Top of Information given
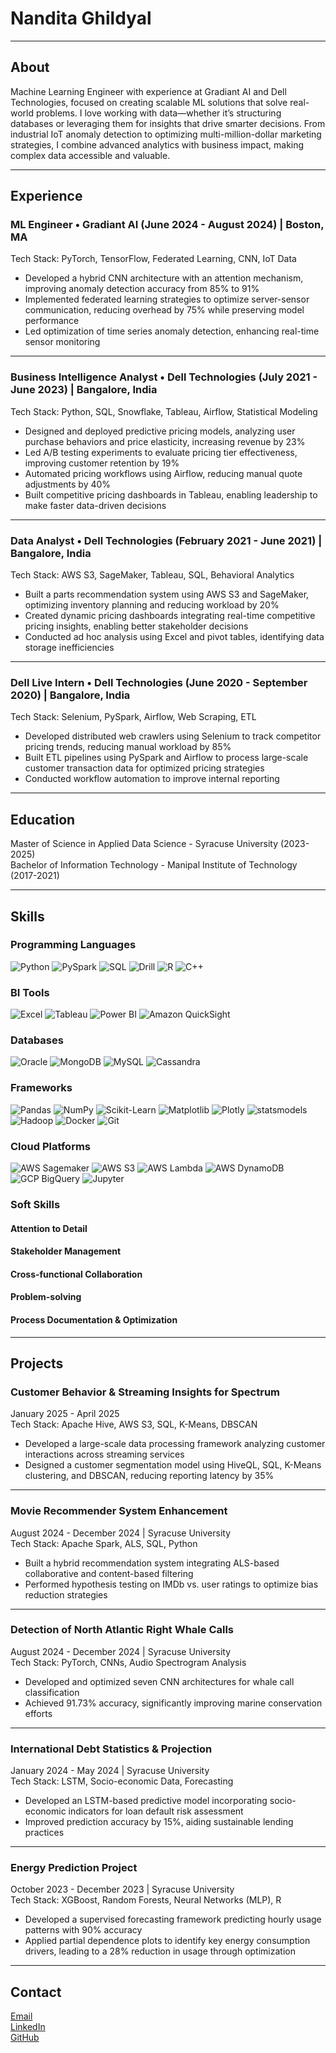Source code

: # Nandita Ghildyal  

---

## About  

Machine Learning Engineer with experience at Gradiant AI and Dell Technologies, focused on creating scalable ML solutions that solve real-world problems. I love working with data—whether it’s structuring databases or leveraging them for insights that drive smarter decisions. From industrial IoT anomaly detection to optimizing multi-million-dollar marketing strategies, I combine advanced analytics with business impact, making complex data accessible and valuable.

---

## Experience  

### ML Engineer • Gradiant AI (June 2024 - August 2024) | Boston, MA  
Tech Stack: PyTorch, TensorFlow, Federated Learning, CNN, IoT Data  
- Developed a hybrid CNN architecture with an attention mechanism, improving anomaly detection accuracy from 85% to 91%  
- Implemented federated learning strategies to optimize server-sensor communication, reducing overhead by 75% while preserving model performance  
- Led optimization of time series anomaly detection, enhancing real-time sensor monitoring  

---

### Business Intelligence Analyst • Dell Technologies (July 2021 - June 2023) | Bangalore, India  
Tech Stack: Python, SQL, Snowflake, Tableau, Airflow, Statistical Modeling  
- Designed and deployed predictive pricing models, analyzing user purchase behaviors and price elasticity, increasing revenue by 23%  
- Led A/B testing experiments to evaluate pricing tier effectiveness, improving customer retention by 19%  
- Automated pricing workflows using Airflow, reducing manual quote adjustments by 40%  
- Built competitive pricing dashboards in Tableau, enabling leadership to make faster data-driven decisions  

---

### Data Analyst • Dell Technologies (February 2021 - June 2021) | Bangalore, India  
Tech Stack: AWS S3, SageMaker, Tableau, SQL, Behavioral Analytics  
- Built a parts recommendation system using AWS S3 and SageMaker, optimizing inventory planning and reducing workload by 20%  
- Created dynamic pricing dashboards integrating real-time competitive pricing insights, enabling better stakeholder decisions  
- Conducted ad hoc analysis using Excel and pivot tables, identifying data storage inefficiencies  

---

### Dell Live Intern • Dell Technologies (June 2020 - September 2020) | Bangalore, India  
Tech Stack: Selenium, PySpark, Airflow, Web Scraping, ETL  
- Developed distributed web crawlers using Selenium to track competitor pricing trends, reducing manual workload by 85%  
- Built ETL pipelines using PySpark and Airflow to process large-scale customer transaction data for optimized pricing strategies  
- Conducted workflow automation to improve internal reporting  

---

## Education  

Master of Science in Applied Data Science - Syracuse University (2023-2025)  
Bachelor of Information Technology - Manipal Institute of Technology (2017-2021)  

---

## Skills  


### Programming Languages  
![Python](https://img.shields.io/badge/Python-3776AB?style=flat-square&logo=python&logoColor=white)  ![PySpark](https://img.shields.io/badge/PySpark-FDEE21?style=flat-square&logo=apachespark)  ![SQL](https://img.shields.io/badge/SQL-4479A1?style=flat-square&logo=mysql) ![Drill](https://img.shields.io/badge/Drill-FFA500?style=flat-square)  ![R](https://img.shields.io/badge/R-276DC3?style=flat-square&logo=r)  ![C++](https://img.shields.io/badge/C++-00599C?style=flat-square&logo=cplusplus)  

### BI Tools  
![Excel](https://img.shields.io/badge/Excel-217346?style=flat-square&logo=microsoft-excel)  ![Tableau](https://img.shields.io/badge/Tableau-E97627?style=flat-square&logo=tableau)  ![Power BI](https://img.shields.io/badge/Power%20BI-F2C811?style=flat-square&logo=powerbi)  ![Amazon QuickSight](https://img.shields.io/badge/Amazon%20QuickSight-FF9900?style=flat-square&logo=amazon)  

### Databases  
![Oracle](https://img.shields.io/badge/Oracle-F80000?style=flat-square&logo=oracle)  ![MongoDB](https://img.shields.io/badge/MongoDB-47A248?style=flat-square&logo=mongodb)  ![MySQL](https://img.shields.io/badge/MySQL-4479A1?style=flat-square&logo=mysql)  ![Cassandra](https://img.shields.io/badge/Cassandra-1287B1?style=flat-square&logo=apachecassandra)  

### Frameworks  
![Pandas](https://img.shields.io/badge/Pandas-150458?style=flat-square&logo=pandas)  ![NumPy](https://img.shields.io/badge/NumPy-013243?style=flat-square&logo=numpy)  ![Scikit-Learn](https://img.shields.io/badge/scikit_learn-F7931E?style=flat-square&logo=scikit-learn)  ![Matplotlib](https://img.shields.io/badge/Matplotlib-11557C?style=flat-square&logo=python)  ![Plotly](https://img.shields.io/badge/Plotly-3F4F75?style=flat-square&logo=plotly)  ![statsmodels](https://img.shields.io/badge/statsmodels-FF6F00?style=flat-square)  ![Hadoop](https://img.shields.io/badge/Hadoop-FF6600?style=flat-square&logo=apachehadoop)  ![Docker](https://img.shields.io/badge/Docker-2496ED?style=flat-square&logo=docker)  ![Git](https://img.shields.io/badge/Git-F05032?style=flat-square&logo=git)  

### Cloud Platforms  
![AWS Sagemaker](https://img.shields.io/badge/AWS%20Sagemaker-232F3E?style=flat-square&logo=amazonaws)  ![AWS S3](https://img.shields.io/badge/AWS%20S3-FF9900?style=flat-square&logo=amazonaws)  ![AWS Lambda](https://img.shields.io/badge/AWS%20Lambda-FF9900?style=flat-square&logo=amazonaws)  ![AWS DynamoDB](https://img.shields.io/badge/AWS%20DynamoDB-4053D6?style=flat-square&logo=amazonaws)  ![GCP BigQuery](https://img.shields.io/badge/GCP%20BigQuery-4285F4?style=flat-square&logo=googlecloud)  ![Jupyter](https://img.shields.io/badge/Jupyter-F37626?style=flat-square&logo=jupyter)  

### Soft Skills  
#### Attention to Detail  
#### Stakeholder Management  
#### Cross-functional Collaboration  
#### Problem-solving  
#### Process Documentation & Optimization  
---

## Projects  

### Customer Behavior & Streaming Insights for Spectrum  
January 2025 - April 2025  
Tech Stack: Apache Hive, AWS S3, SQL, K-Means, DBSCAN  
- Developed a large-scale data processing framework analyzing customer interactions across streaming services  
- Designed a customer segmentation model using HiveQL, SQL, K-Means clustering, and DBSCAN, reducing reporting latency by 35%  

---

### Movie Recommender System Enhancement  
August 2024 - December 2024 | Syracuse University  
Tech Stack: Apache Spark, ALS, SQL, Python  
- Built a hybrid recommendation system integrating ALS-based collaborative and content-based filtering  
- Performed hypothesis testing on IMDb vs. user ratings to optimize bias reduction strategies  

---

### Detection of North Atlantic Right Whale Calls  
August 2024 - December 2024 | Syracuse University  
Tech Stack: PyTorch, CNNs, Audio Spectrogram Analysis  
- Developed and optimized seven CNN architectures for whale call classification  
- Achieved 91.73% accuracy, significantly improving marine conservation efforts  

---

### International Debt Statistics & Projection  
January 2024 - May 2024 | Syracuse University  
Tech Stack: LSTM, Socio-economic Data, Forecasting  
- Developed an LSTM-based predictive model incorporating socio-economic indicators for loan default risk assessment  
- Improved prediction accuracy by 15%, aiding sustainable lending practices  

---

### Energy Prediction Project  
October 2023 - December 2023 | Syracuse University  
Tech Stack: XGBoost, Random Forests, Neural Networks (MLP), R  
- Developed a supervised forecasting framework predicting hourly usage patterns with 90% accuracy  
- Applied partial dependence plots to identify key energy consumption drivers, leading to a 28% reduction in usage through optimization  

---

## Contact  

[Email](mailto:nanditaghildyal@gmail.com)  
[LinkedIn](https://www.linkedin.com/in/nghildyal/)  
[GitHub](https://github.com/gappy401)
Bottom of Information given
▸ Your assignment: Find all lines holding the word "time" in the records above and copy them.

▸ Task output:
- Led optimization of time series anomaly detection, enhancing real-time sensor monitoring  
- Created dynamic pricing dashboards integrating real-time competitive pricing insights, enabling better stakeholder decisions  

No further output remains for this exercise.